» Sob sty 04, 2020 23:10
Re: DT Na Końcu Świata
Słuchałam przez telefon wyników badań moczu Bąbelka i Amisia.
Mocz Amisia dałam też na posiew ze względu na ten brzydki zapach po zmianie karmy, ale mocz pobrany nie przez punkcję. Wet nie odważyłaby się zrobić "na żywca", woli zsedować, a ja z kolei nie chcę kota obciążać narkozą, skoro wiem, czego się spodziewać. Wyszła kolonia E. coli, czyli pewnie z cewki moczowej. Kotu nic nie dolega, pozostałe parametry nie budzą zastrzeżeń, zatem uznaję, że zapach wynika ze zmiany diety. Myślę, że to rozsądne założenia.

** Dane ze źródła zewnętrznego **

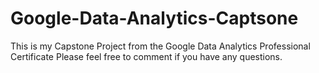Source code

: # Google-Data-Analytics-Captsone
This is my Capstone Project from the Google Data Analytics Professional Certificate
Please feel free to comment if you have any questions.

Mocz Bąbelka gorszy. A złapany dosłownie tuż przed wyjściem, miałam kurtkę wkładać. Są pojedyncze struwity, jest trochę białka i nabłonków. Ale wiem też, jak wygląda wysyłanie moczu do labu, więc na razie panikować nie zamierzam. Pewnie w końcu kupię te paseczki do badania białka w moczu, o których wieki temu rozmyślałam i pisałam na wątku na Kotach. Nie są tanie, więc się wtedy wstrzymałam, a potem nie potrzebowałam. Paseczki zaś mogą zawilgotnieć, nie są wieczne, więc i też nie mam motywacji do trzymania na wszelki wypadek. Ale skoro coś się w kocim pęcherzu dzieje, to może jednak warto. Nie wiem jeszcze, muszę przemyśleć, co najlepiej zrobić.